ALPHABET SOUP - ILLUSTRATOR
This brief requires me to produce an alphabet from the letterforms I produced in response to the word I pulled out of the randomiser. Using illustrator we are going to digitally produce a full alphabet from the letterforms. To help us learn how the program works we do weekly illustrator workshop sessions with Simon, who tells us about different techniques and tips.
Pen tool exercise
Task one asked us to complete different pen tool exercises, each one made us test a different technique. The exercises started off at quite an easy level and progressed gradually getting harder. I have previously worked with illustrator so completing the sheet wasn’t challenging.
Vector letterform exercise
Next, Simon presented us with a quick sketch of the letter G that he had produced before the session. Using the skills we had just learned we had to produce a vector version of the letter.

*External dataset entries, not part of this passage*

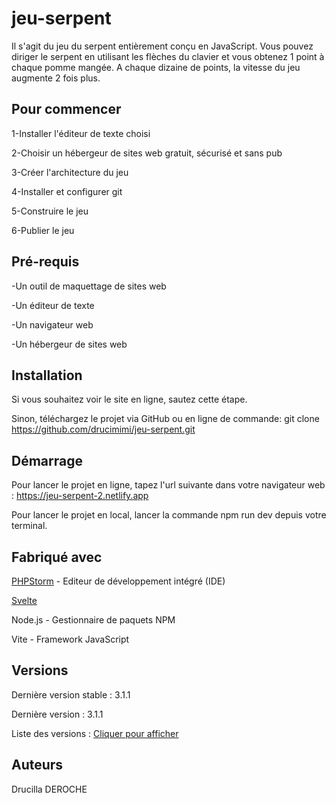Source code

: # jeu-serpent
Il s'agit du jeu du serpent entièrement conçu en JavaScript. Vous pouvez diriger le serpent en utilisant les flèches du clavier et vous obtenez 1 point à chaque pomme mangée. A chaque dizaine de points, la vitesse du jeu augmente 2 fois plus.

## Pour commencer
1-Installer l'éditeur de texte choisi

2-Choisir un hébergeur de sites web gratuit, sécurisé et sans pub

3-Créer l'architecture du jeu

4-Installer et configurer git

5-Construire le jeu

6-Publier le jeu

## Pré-requis
-Un outil de maquettage de sites web

-Un éditeur de texte

-Un navigateur web

-Un hébergeur de sites web

## Installation
Si vous souhaitez voir le site en ligne, sautez cette étape.

Sinon, téléchargez le projet via GitHub ou en ligne de commande: git clone https://github.com/drucimimi/jeu-serpent.git

## Démarrage
Pour lancer le projet en ligne, tapez l'url suivante dans votre navigateur web : https://jeu-serpent-2.netlify.app

Pour lancer le projet en local, lancer la commande npm run dev depuis votre terminal.

## Fabriqué avec
[PHPStorm](https://www.jetbrains.com/phpstorm/) - Editeur de développement intégré (IDE)

[Svelte](https://svelte.dev)

Node.js - Gestionnaire de paquets NPM

Vite - Framework JavaScript

## Versions
Dernière version stable : 3.1.1

Dernière version : 3.1.1

Liste des versions : [Cliquer pour afficher](https://github.com/drucimimi/jeu-serpent/tags)

## Auteurs
Drucilla DEROCHE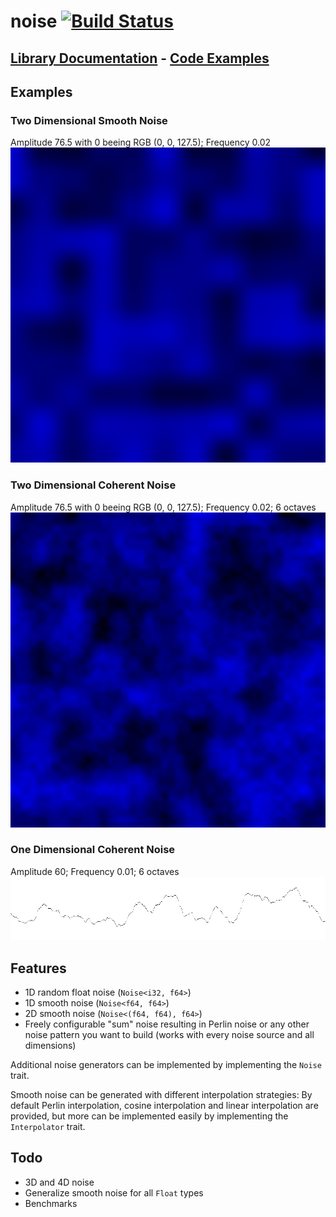 # noise [![Build Status](https://travis-ci.org/kaini/noise.png)](https://travis-ci.org/kaini/noise)

## [Library Documentation](http://www.rust-ci.org/kaini/noise/doc/noise/) - [Code Examples](https://github.com/kaini/noise/tree/master/examples)

## Examples

### Two Dimensional Smooth Noise

Amplitude 76.5 with 0 beeing RGB (0, 0, 127.5); Frequency 0.02
![Smooth 2D Noise](https://raw.githubusercontent.com/kaini/noise/master/doc/2d_smooth.png)

### Two Dimensional Coherent Noise

Amplitude 76.5 with 0 beeing RGB (0, 0, 127.5); Frequency 0.02; 6 octaves
![Coherent 2D Noise](https://raw.githubusercontent.com/kaini/noise/master/doc/2d_perlin.png)

### One Dimensional Coherent Noise

Amplitude 60; Frequency 0.01; 6 octaves
![Coherent 1D Noise](https://github.com/kaini/noise/blob/master/doc/1d_perlin.png)

## Features

* 1D random float noise (`Noise<i32, f64>`)
* 1D smooth noise (`Noise<f64, f64>`)
* 2D smooth noise (`Noise<(f64, f64), f64>`)
* Freely configurable "sum" noise resulting in Perlin noise or any other noise pattern you want to build (works with every noise source and all dimensions)

Additional noise generators can be implemented by implementing the `Noise` trait.

Smooth noise can be generated with different interpolation strategies: By default Perlin interpolation, cosine interpolation and linear interpolation are provided, but more can be implemented easily by implementing the `Interpolator` trait.

## Todo

* 3D and 4D noise
* Generalize smooth noise for all `Float` types
* Benchmarks
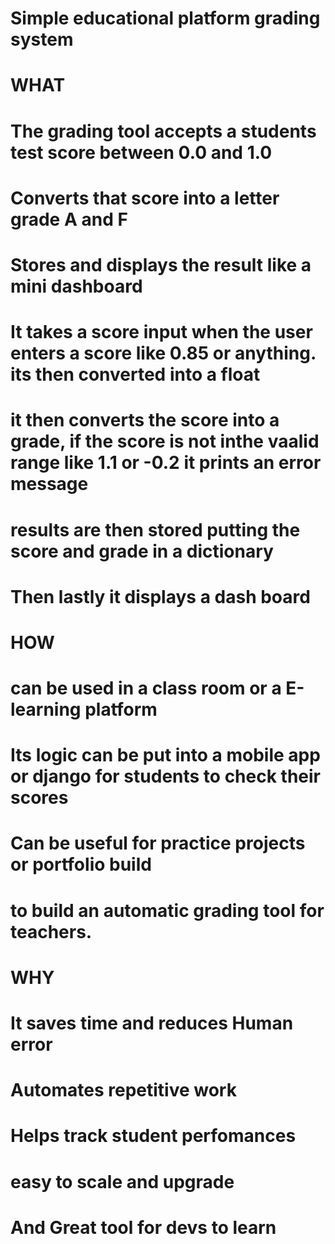 # Simple educational platform grading system
# WHAT
# The grading tool accepts a students test score between 0.0 and 1.0
# Converts that score into a letter grade A and F
# Stores and displays the result like a mini dashboard
# It takes a score input when the user enters a score like 0.85 or anything. its then converted into a float
# it then converts the score into a grade, if the score is not inthe vaalid range like 1.1 or -0.2 it prints an error message
# results are then stored putting the score and grade in a dictionary
# Then lastly it displays a dash board

# HOW 
# can be used in a class room or a E-learning platform
# Its logic can be put into a mobile app or django for students to check their scores
# Can be useful for practice projects or portfolio build
# to build an automatic grading tool for teachers.

# WHY
# It saves time and reduces Human error
# Automates repetitive work
# Helps track student perfomances
# easy to scale and upgrade
# And Great tool for devs to learn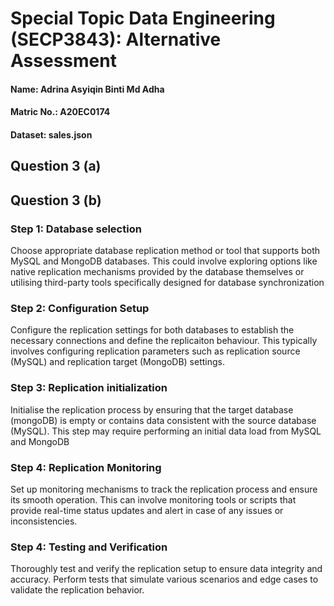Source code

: # Special Topic Data Engineering (SECP3843): Alternative Assessment

#### Name: Adrina Asyiqin Binti Md Adha
#### Matric No.: A20EC0174
#### Dataset: sales.json

## Question 3 (a)

 
## Question 3 (b)
### Step 1: Database selection
Choose appropriate database replication method or tool that supports both MySQL and MongoDB databases. This could involve exploring options like native replication mechanisms provided by the database themselves or utilising third-party tools specifically designed for database synchronization

### Step 2: Configuration Setup
Configure the replication settings for both databases to establish the necessary connections and define the replicaiton behaviour. This typically involves configuring replication parameters such as replication source (MySQL) and replication target (MongoDB) settings.

### Step 3: Replication initialization
Initialise the replication process by ensuring that the target database (mongoDB) is empty or contains data consistent with the source database (MySQL). This step may require performing an initial data load from MySQL and MongoDB

### Step 4: Replication Monitoring
Set up monitoring mechanisms to track the replication process and ensure its smooth operation. This can involve monitoring tools or scripts that provide real-time status updates and alert in case of any issues or inconsistencies.

### Step 4: Testing and Verification
Thoroughly test and verify the replication setup to ensure data integrity and accuracy. Perform tests that simulate various scenarios and edge cases to validate the replication behavior.
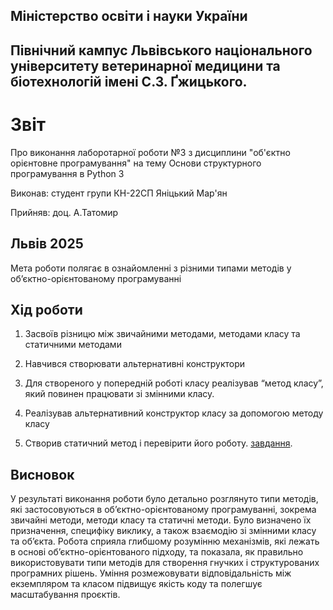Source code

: ## Міністерство освіти і науки України

## Північний кампус Львівського національного університету ветеринарної медицини та біотехнологій імені С.З. Ґжицького.

# Звіт
Про виконання лаборотарної роботи №3 з дисциплини "об'єктно орієнтовне програмування" на тему Основи структурного програмування в Python 3

Виконав: студент групи КН-22СП Яніцький Мар'ян

Прийняв: доц. А.Татомир
## Львів 2025

Мета роботи полягає в ознайомленні з різними типами методів у 
об’єктно-орієнтованому програмуванні

## Хід роботи

1. Засвоїв різницю між звичайними методами, методами класу та 
статичними методами
  
2. Навчився створювати альтернативні конструктори

3. Для створеного у попередній роботі класу реалізував “метод класу”, 
який повинен працювати зі змінними класу.
 
4. Реалізував альтернативний конструктор класу за допомогою методу 
класу
5. Створив статичний метод і перевірити його роботу. [завдання](lab7.py).

## Висновок 
У результаті виконання роботи було детально розглянуто типи методів, які застосовуються в об’єктно-орієнтованому програмуванні, зокрема звичайні методи, методи класу та статичні методи. Було визначено їх призначення, специфіку виклику, а також взаємодію зі змінними класу та об’єкта. Робота сприяла глибшому розумінню механізмів, які лежать в основі об’єктно-орієнтованого підходу, та показала, як правильно використовувати типи методів для створення гнучких і структурованих програмних рішень. Уміння розмежовувати відповідальність між екземпляром та класом підвищує якість коду та полегшує масштабування проєктів.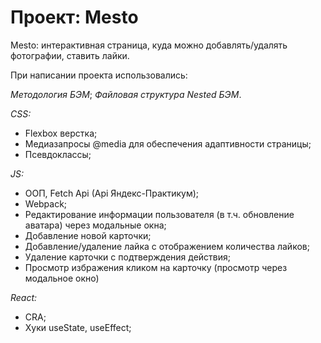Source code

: # Проект: Mesto

Mesto: интерактивная страница, куда можно добавлять/удалять фотографии, ставить лайки.

При написании проекта использовались:

*Методология БЭМ*;
*Файловая структура Nested БЭМ*.

*CSS:*
* Flexbox верстка;
* Медиазапросы @media для обеспечения адаптивности страницы;
* Псевдоклассы;

*JS:*
* ООП, Fetch Api (Api Яндекс-Практикум);
* Webpack;
* Редактирование информации пользователя (в т.ч. обновление аватара) через модальные окна;
* Добавление новой карточки;
* Добавление/удаление лайка с отображением количества лайков;
* Удаление карточки с подтверждения действия;
* Просмотр избражения кликом на карточку (просмотр через модальное окно)

*React:*
* CRA;
* Хуки useState, useEffect;

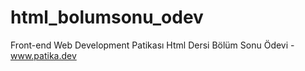 # html_bolumsonu_odev
Front-end Web Development Patikası Html Dersi Bölüm Sonu Ödevi - www.patika.dev
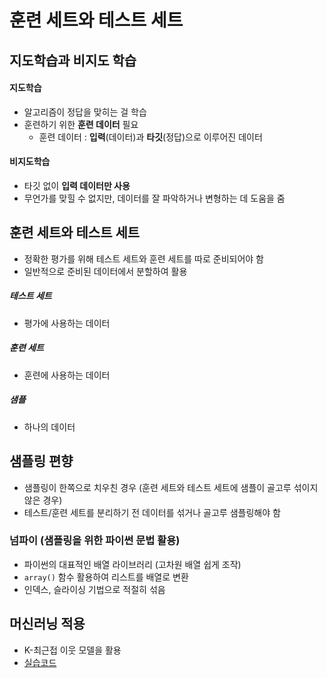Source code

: # 훈련 세트와 테스트 세트
## 지도학습과 비지도 학습
#### 지도학습
- 알고리즘이 정답을 맞히는 걸 학습
- 훈련하기 위한 **훈련 데이터** 필요
  - 훈련 데이터 : **입력**(데이터)과 **타깃**(정답)으로 이루어진 데이터
#### 비지도학습
- 타깃 없이 **입력 데이터만 사용**
- 무언가를 맞힐 수 없지만, 데이터를 잘 파악하거나 변형하는 데 도움을 줌  
  
## 훈련 세트와 테스트 세트
- 정확한 평가를 위해 테스트 세트와 훈련 세트를 따로 준비되어야 함
- 일반적으로 준비된 데이터에서 분할하여 활용
##### 테스트 세트
- 평가에 사용하는 데이터
##### 훈련 세트
- 훈련에 사용하는 데이터
##### 샘플
- 하나의 데이터

## 샘플링 편향
- 샘플링이 한쪽으로 치우친 경우 (훈련 세트와 테스트 세트에 샘플이 골고루 섞이지 않은 경우)
- 테스트/훈련 세트를 분리하기 전 데이터를 섞거나 골고루 샘플링해야 함

### 넘파이 (샘플링을 위한 파이썬 문법 활용)
- 파이썬의 대표적인 배열 라이브러리 (고차원 배열 쉽게 조작)
- `array()` 함수 활용하여 리스트를 배열로 변환
- 인덱스, 슬라이싱 기법으로 적절히 섞음

## 머신러닝 적용
- K-최근접 이웃 모델을 활용
- [실습코드](https://colab.research.google.com/github/rickiepark/hg-mldl/blob/master/2-1.ipynb#scrollTo=LQEfg_XBHbS9)
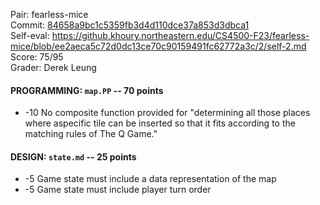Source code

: Pair: fearless-mice \
Commit: [84658a9bc1c5359fb3d4d110dce37a853d3dbca1](https://github.khoury.northeastern.edu/CS4500-F23/fearless-mice/tree/84658a9bc1c5359fb3d4d110dce37a853d3dbca1) \
Self-eval: https://github.khoury.northeastern.edu/CS4500-F23/fearless-mice/blob/ee2aeca5c72d0dc13ce70c90159491fc62772a3c/2/self-2.md \
Score: 75/95 \
Grader: Derek Leung

#### PROGRAMMING: `map.PP` -- 70 points 

- -10 No composite function provided for "determining all those places where aspecific tile can be inserted so that it fits according to the matching rules of The Q Game."

#### DESIGN: `state.md` -- 25 points 

- -5 Game state must include a data representation of the map
- -5 Game state must include player turn order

After creating my vector versions of the letterform using the pen tool we then had to adjust and refine our letterform using the direct selection tool. With this tool you can readjust points of your letterform or illustration, which is very useful when you need to make changes to your work.
In our next sessions the first exercise focused on using the pathfinder tool, we had to reproduce the ‘G’ letterform that we looked at last week. Pathfinder is a handy tool that allows you to combine, subtract and divide paths and shapes, allowing you to save a lot of time. I found using the pathfinder tool much easier and more convenient than just using the pen tool.
Manipulating existing type exercise
After experimenting with the pathfinder tool Simon moved on to talk about how to manipulate and adapt existing typefaces, something that happens regularly in the design world. First I converted my chosen typeface into outlines, which then enabled me to adjust the points of each letter. Using the direct selection tool I could then adjust points of the typeface, this technique enables designers to create new typefaces from a base font.
In this exercise we learned to adjust the width of strokes using the width tool, this technique is really useful when producing illustration work. You can use the tool to adjust the width of individual lines or shapes. Moreover, you can also choose the type of width profile, which essentially changes the shape of the width of the line. Examples can be seen below
In this exercise we looked at the blend tool, the blend tool takes two shapes and blends them into each other using a range of different techniques. The tool gives you control of how many steps this change takes place in, and the option to change it to a colour gradient. Below is my experimentation with the tool.
In todays session we used the skills that we have learnt in the last few workshops to start digitally producing our alphabet. We were left to our own devices, and had to decide what technique would work best when recreating our alphabets.
|Scanned in letters from my alphabet.|
My alphabet portrays sound waves, through a mixture of straight and waved lines. Therefore, it uses a lot of intricate lines, because of this I believe the best way to reproduce my alphabet is to use the pen tool.
I decided against scanning in my letterforms to work from as the lines are quite compressed, so it would have been hard to follow when replicating each letter. Instead, I downloaded ‘Gabo Drive’ the same typeface that I used as a base when creating the type. I want the lines that run off each letter to meet when used at a typeface. Therefore I set guides up to help me accurately place each one. I then started re-creating my typeface digitally, images of this process can be seen below.